GDB examine command confusion

Question

This might sound incredibly nooby, but I am really trying to understand the inner workings of code instead of just sticking to higher level concepts.

So my problem is this. I am currently reading the "Art of Hacking and exploitation" and while the author is explaining GDB command he comes to explain how to examine a certain memory address.

My issue is with the output of the command

(gdb) x/x $eip

I understand that x stands for hexadecimal, what I don't understand is why is it showing this:

0x8048384  <main+16>:  0x00fc45c7

If I run ir eip the output is 0x8048384, shouldn't then both outputs from x/x $eip be 0x8048384?

On a related topic, what is the purpose of something such as

(gbd) x/2x $eip

He says that it is to examine multiple units at the same address, how can there be multiple units in one address? maybe I am misunderstanding the concept behind memory addresses. I thought that a memory location could hold 1 thing only.
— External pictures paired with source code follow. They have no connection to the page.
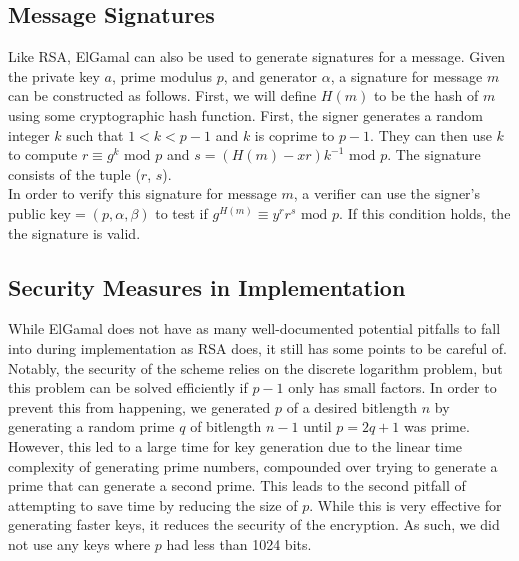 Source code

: 	\subsection{Message Signatures}\label{sec:elgamal-sign}
		Like RSA, ElGamal can also be used to generate signatures for a message. Given the private key $a$, prime modulus $p$, and generator $\alpha$, a signature for message $m$ can be constructed
		as follows. First, we will define $H(m)$ to be the hash of $m$ using some cryptographic hash function. First, the signer generates a random integer $k$ such that $1<k<p-1$ and
		$k$ is coprime to $p-1$. They can then use $k$ to compute $r\equiv g^k\text{ mod }p$ and $s=(H(m)-xr)k^{-1}\text{ mod }p$. The signature consists of the tuple ($r$, $s$).\\

		In order to verify this signature for message $m$, a verifier can use the signer's $\text{public key}=(p, \alpha, \beta)$ to test if $g^{H(m)}\equiv y^rr^s\text{ mod }p$. If this condition
		holds, the the signature is valid.

	\subsection{Security Measures in Implementation}\label{sec:elgamal-security}
		While ElGamal does not have as many well-documented potential pitfalls to fall into during implementation as RSA does, it still has some points to be careful of. Notably, the security of the
		scheme relies on the discrete logarithm problem, but this problem can be solved efficiently if $p-1$ only has small factors. In order to prevent this from happening, we generated $p$ of a
		desired bitlength $n$ by generating a random prime $q$ of bitlength $n-1$ until $p=2q+1$ was prime. However, this led to a large time for key generation due to the linear time complexity
		of generating prime numbers, compounded over trying to generate a prime that can generate a second prime. This leads to the second pitfall of attempting to save time by reducing the
		size of $p$. While this is very effective for generating faster keys, it reduces the security of the encryption. As such, we did not use any keys where $p$ had less than 1024 bits.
I apologize again if this seems like a dumb question. I would gladly appreciate help and links to further study. I really want to understand this.

Answer 1

In the first example (x/x $eip), the first value displayed (0x8048384) is the address of the next instruction to be executed, while the second value displayed (0x00fc45c7) is the value FOUND at that address, ie the binary value of the next instruction to be executed.

As to your second example (x/2x $eip), the "multiple units" are not at the SAME address, but STARTING at the given address... for example, the first value shown (assuming $eip is the same as in your first example) at address 0x8048384 would still be 0x00fc45c7, but the next value would be whatever value is in the next address, 0x8048388. "x/x" is ideal for dumping the values of a RANGE of addresses, ie, the values in an array, etc.